• DATA EXTRACT

►

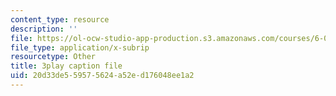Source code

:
 ```yaml
---
content_type: resource
description: ''
file: https://ol-ocw-studio-app-production.s3.amazonaws.com/courses/6-034-artificial-intelligence-fall-2010/20d33de559575624a52ed176048ee1a2_l-tzjenXrvI.vtt
file_type: application/x-subrip
resourcetype: Other
title: 3play caption file
uid: 20d33de5-5957-5624-a52e-d176048ee1a2
---
```

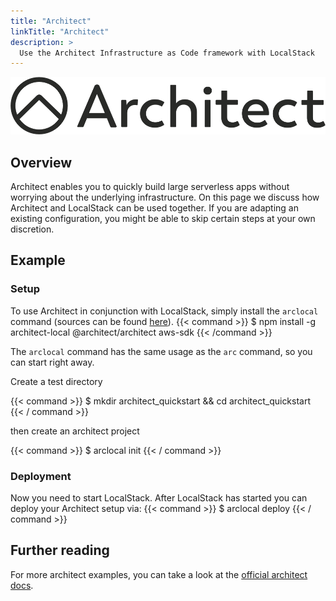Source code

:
 ```yaml
---
title: "Architect"
linkTitle: "Architect"
description: >
  Use the Architect Infrastructure as Code framework with LocalStack
---
```


<img src="architect_logo.png" width="600px" alt="architect logo">

## Overview

Architect enables you to quickly build large serverless apps without worrying about the underlying infrastructure.
On this page we discuss how Architect and LocalStack can be used together.
If you are adapting an existing configuration, you might be able to skip certain steps at your own discretion.

## Example

### Setup

To use Architect in conjunction with LocalStack, simply install the `arclocal` command (sources can be found [here](https://github.com/localstack/architect-local)).
{{< command >}}
$ npm install -g architect-local @architect/architect aws-sdk
{{< /command >}}

The `arclocal` command has the same usage as the `arc` command, so you can start right away.

Create a test directory

{{< command >}}
$ mkdir architect_quickstart && cd architect_quickstart
{{< / command >}}

then create an architect project

{{< command >}}
$ arclocal init
{{< / command >}}

### Deployment

Now you need to start LocalStack.
After LocalStack has started you can deploy your Architect setup via:
{{< command >}}
$ arclocal deploy
{{< / command >}}

## Further reading

For more architect examples, you can take a look at the [official architect docs](https://arc.codes).
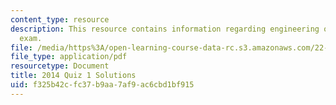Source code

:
 ```yaml
---
content_type: resource
description: This resource contains information regarding engineering of nuclear reactors
  exam.
file: /media/https%3A/open-learning-course-data-rc.s3.amazonaws.com/22-312-engineering-of-nuclear-reactors-fall-2015/f325b42cfc37b9aa7af9ac6cbd1bf915_MIT22_312F15_quiz1_2014Sol.pdf
file_type: application/pdf
resourcetype: Document
title: 2014 Quiz 1 Solutions
uid: f325b42c-fc37-b9aa-7af9-ac6cbd1bf915
---
```

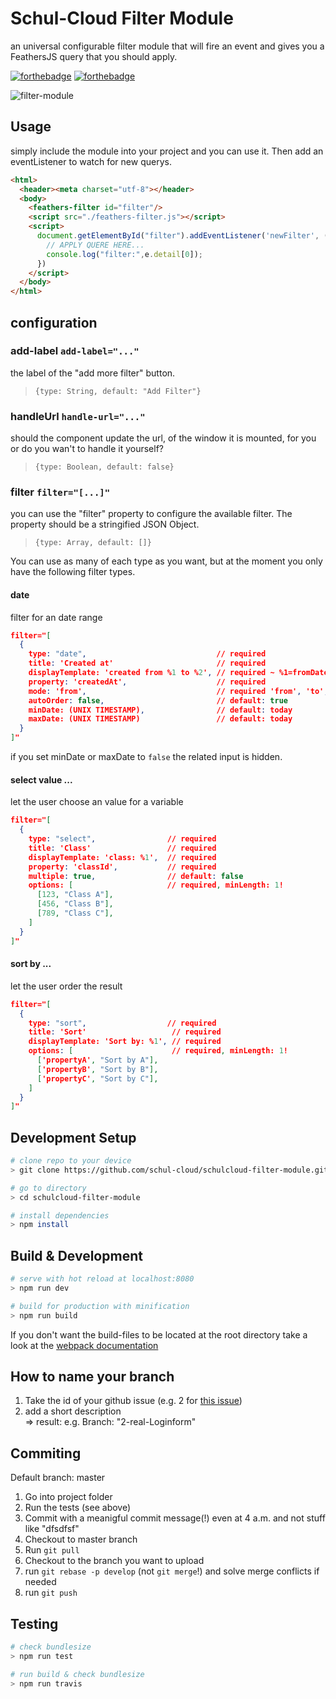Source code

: # Schul-Cloud Filter Module

an universal configurable filter module that will fire an event 
and gives you a FeathersJS query that you should apply.

[![forthebadge](http://forthebadge.com/images/badges/made-with-vue.svg)](http://forthebadge.com)
[![forthebadge](http://forthebadge.com/images/badges/built-with-love.svg)](http://forthebadge.com)

![filter-module](https://user-images.githubusercontent.com/22987140/36727522-db3ee16e-1bbd-11e8-91d2-426e0bebb306.PNG)

## Usage
simply include the module into your project and you can use it.
Then add an eventListener to watch for new querys.
```html
<html>
  <header><meta charset="utf-8"></header>
  <body>
    <feathers-filter id="filter"/>
    <script src="./feathers-filter.js"></script>
    <script>
      document.getElementById("filter").addEventListener('newFilter', (e) => {
        // APPLY QUERE HERE...
        console.log("filter:",e.detail[0]);
      })
    </script>
  </body>
</html>
```

## configuration

### add-label `add-label="..."`

the label of the "add more filter" button.

> `{type: String, default: "Add Filter"}`

### handleUrl `handle-url="..."`

should the component update the url, of the window it is mounted, 
for you or do you wan't to handle it yourself?

> `{type: Boolean, default: false}`

### filter `filter="[...]"`
you can use the "filter" property to configure the available filter. 
The property should be a stringified JSON Object. 

> `{type: Array, default: []}`

You can use as many of each type as you want, but at the moment you only have the following filter types. 

#### date
filter for an date range
```json
filter="[
  {
    type: "date",                             // required
    title: 'Created at'                       // required
    displayTemplate: 'created from %1 to %2', // required ~ %1=fromDate, %2=toDate
    property: 'createdAt',                    // required
    mode: 'from',                             // required 'from', 'to', 'fromto'
    autoOrder: false,                         // default: true
    minDate: (UNIX TIMESTAMP),                // default: today
    maxDate: (UNIX TIMESTAMP)                 // default: today
  }
]" 
```
if you set minDate or maxDate to `false` the related input is hidden.

#### select value ...
let the user choose an value for a variable
```json
filter="[
  {
    type: "select",                // required
    title: 'Class'                 // required
    displayTemplate: 'class: %1',  // required
    property: 'classId',           // required
    multiple: true,                // default: false
    options: [                     // required, minLength: 1!
      [123, "Class A"],
      [456, "Class B"],
      [789, "Class C"],
    ]
  }
]" 
```

#### sort by ...
let the user order the result
```json
filter="[
  {
    type: "sort",                  // required
    title: 'Sort'                   // required
    displayTemplate: 'Sort by: %1', // required
    options: [                      // required, minLength: 1!
      ['propertyA', "Sort by A"],
      ['propertyB', "Sort by B"],
      ['propertyC', "Sort by C"],
    ]
  }
]" 
```

## Development Setup

``` bash
# clone repo to your device
> git clone https://github.com/schul-cloud/schulcloud-filter-module.git

# go to directory
> cd schulcloud-filter-module

# install dependencies
> npm install
```

## Build & Development

``` bash
# serve with hot reload at localhost:8080
> npm run dev

# build for production with minification
> npm run build
```

If you don't want the build-files to be located at the root directory 
take a look at the [webpack documentation](https://webpack.js.org/guides/public-path/)

## How to name your branch

1. Take the id of your github issue (e.g. 2 for [this issue](https://github.com/schul-cloud/schulcloud-content-editor/issues/2))
2. add a short description <br>
=> result: e.g. Branch: "2-real-Loginform"

## Commiting

Default branch: master

1. Go into project folder
2. Run the tests (see above)
3. Commit with a meanigful commit message(!) even at 4 a.m. and not stuff like "dfsdfsf"
4. Checkout to master branch
5. Run `git pull`
6. Checkout to the branch you want to upload
7. run `git rebase -p develop` (not `git merge`!) and solve merge conflicts if needed
8. run `git push`

## Testing
``` bash
# check bundlesize
> npm run test

# run build & check bundlesize
> npm run travis
```
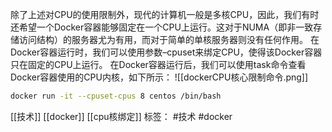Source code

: 
除了上述对CPU的使用限制外，现代的计算机一般是多核CPU，因此，我们有时还希望一个Docker容器能够固定在一个CPU上运行。这对于NUMA（即非一致存储访问结构）的服务器尤为有用，而对于简单的单核服务器则没有任何作用。
在Docker容器运行时，我们可以使用参数–cpuset来绑定CPU，使得该Docker容器只在固定的CPU上运行。
在Docker容器运行后，我们可以使用task命令查看Docker容器使用的CPU内核，如下所示：
![[dockerCPU核心限制命令.png]]
```bash
docker run -it --cpuset-cpus 8 centos /bin/bash
```

[[技术]] [[docker]]   [[cpu核绑定]]
标签： #技术 #docker 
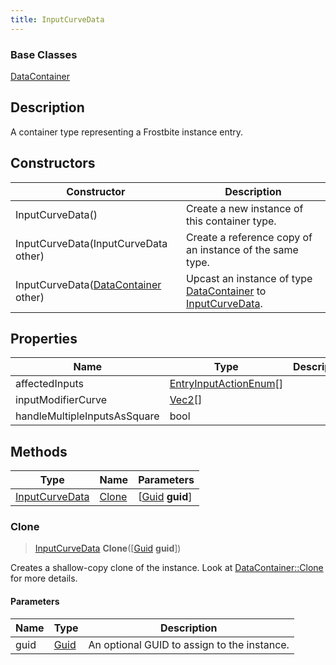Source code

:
 ```yaml
---
title: InputCurveData
---
```

### Base Classes

[DataContainer](/vext/ref/shared/class/datacontainer)

## Description

A container type representing a Frostbite instance entry.

## Constructors

| Constructor                                                               | Description                                                                                                         |
| ------------------------------------------------------------------------- | ------------------------------------------------------------------------------------------------------------------- |
| InputCurveData()                                                          | Create a new instance of this container type.                                                                       |
| InputCurveData(InputCurveData other)                                      | Create a reference copy of an instance of the same type.                                                            |
| InputCurveData([DataContainer](/vext/ref/shared/class/datacontainer) other) | Upcast an instance of type [DataContainer](/vext/ref/shared/class/datacontainer) to [InputCurveData](/vext/ref/fb/inputcurvedata/). |

## Properties

| Name                         | Type                                             | Description |
| ---------------------------- | ------------------------------------------------ | ----------- |
| affectedInputs               | [EntryInputActionEnum](/vext/ref/fb/entryinputactionenum/)\[\] |             |
| inputModifierCurve           | [Vec2](/vext/ref/shared/class/vec2)\[\]            |             |
| handleMultipleInputsAsSquare | bool                                             |             |

## Methods

| Type                             | Name            | Parameters                                     |
| -------------------------------- | --------------- | ---------------------------------------------- |
| [InputCurveData](/vext/ref/fb/inputcurvedata/) | [Clone](#clone) | \[[Guid](/vext/ref/shared/class/guid) **guid**\] |

### Clone

> [InputCurveData](/vext/ref/fb/inputcurvedata/) **Clone**(\[[Guid](/vext/ref/shared/class/guid) **guid**\])

Creates a shallow-copy clone of the instance. Look at [DataContainer::Clone](/vext/ref/shared/class/datacontainer#clone) for more details.

#### Parameters

| Name | Type         | Description                                 |
| ---- | ------------ | ------------------------------------------- |
| guid | [Guid](/vext/ref/shared/class/guid/) | An optional GUID to assign to the instance. |
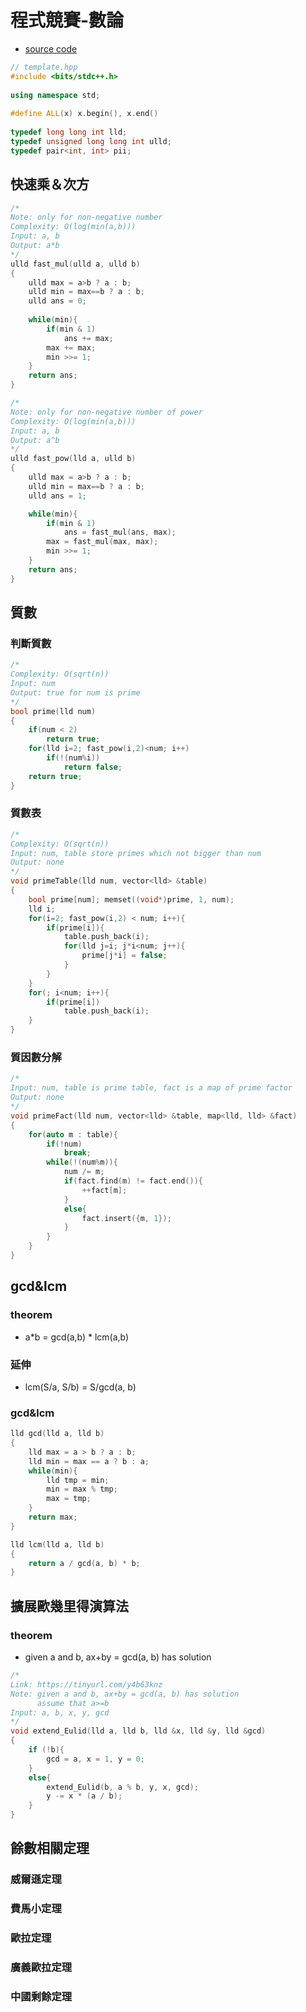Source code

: # 程式競賽-數論
- [source code](https://github.com/tratitude/acm-math)
```cpp
// template.hpp
#include <bits/stdc++.h>
 
using namespace std;
 
#define ALL(x) x.begin(), x.end()
 
typedef long long int lld;
typedef unsigned long long int ulld;
typedef pair<int, int> pii;
```
## 快速乘＆次方
```cpp
/*
Note: only for non-negative number
Complexity: O(log(min(a,b)))
Input: a, b
Output: a*b
*/
ulld fast_mul(ulld a, ulld b)
{
	ulld max = a>b ? a : b;
	ulld min = max==b ? a : b;
	ulld ans = 0;
	
	while(min){
		if(min & 1)
			ans += max;
		max += max;
		min >>= 1;
	}
	return ans;
}

/*
Note: only for non-negative number of power
Complexity: O(log(min(a,b)))
Input: a, b
Output: a^b
*/
ulld fast_pow(lld a, ulld b)
{
	ulld max = a>b ? a : b;
	ulld min = max==b ? a : b;
	ulld ans = 1;

	while(min){
		if(min & 1)
			ans = fast_mul(ans, max);
		max = fast_mul(max, max);
		min >>= 1;
	}
	return ans;
}
```

## 質數
### 判斷質數
```cpp
/*
Complexity: O(sqrt(n))
Input: num
Output: true for num is prime
*/
bool prime(lld num)
{
	if(num < 2)
		return true;
	for(lld i=2; fast_pow(i,2)<num; i++)
		if(!(num%i))
			return false;
	return true;
}
```
### 質數表
```cpp
/*
Complexity: O(sqrt(n))
Input: num, table store primes which not bigger than num
Output: none
*/
void primeTable(lld num, vector<lld> &table)
{
	bool prime[num]; memset((void*)prime, 1, num);
	lld i;
	for(i=2; fast_pow(i,2) < num; i++){
		if(prime[i]){
			table.push_back(i);
			for(lld j=i; j*i<num; j++){
				prime[j*i] = false;
			}
		}
	}
	for(; i<num; i++){
		if(prime[i])
			table.push_back(i);
	}
}
```
### 質因數分解
```cpp
/*
Input: num, table is prime table, fact is a map of prime factor
Output: none
*/
void primeFact(lld num, vector<lld> &table, map<lld, lld> &fact)
{
	for(auto m : table){
		if(!num)
			break;
		while(!(num%m)){
			num /= m;
			if(fact.find(m) != fact.end()){
				++fact[m];
			}
			else{
				fact.insert({m, 1});
			}
		}
	}
}
```
## gcd&lcm
### theorem
- a*b = gcd(a,b) * lcm(a,b)
### 延伸
- lcm(S/a, S/b) = S/gcd(a, b)
### gcd&lcm
```cpp
lld gcd(lld a, lld b)
{
    lld max = a > b ? a : b;
    lld min = max == a ? b : a;
    while(min){
        lld tmp = min;
        min = max % tmp;
        max = tmp;
    }
    return max;
}

lld lcm(lld a, lld b)
{
    return a / gcd(a, b) * b;
}
```
## 擴展歐幾里得演算法
### theorem
- given a and b, ax+by = gcd(a, b) has solution
```cpp
/*
Link: https://tinyurl.com/y4b63knz
Note: given a and b, ax+by = gcd(a, b) has solution
      assume that a>=b
Input: a, b, x, y, gcd
*/
void extend_Eulid(lld a, lld b, lld &x, lld &y, lld &gcd)
{
	if (!b){
		gcd = a, x = 1, y = 0;
	}
	else{
		extend_Eulid(b, a % b, y, x, gcd);
		y -= x * (a / b);
	}
}
```
## 餘數相關定理
### 威爾遜定理
### 費馬小定理
### 歐拉定理
### 廣義歐拉定理
### 中國剩餘定理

◄

• WORK ORDER
In the records above, some lines may contain the word "Note"; copy every one of them.

• ANSWER SPACE
Note: only for non-negative number
Note: only for non-negative number of power
Note: given a and b, ax+by = gcd(a, b) has solution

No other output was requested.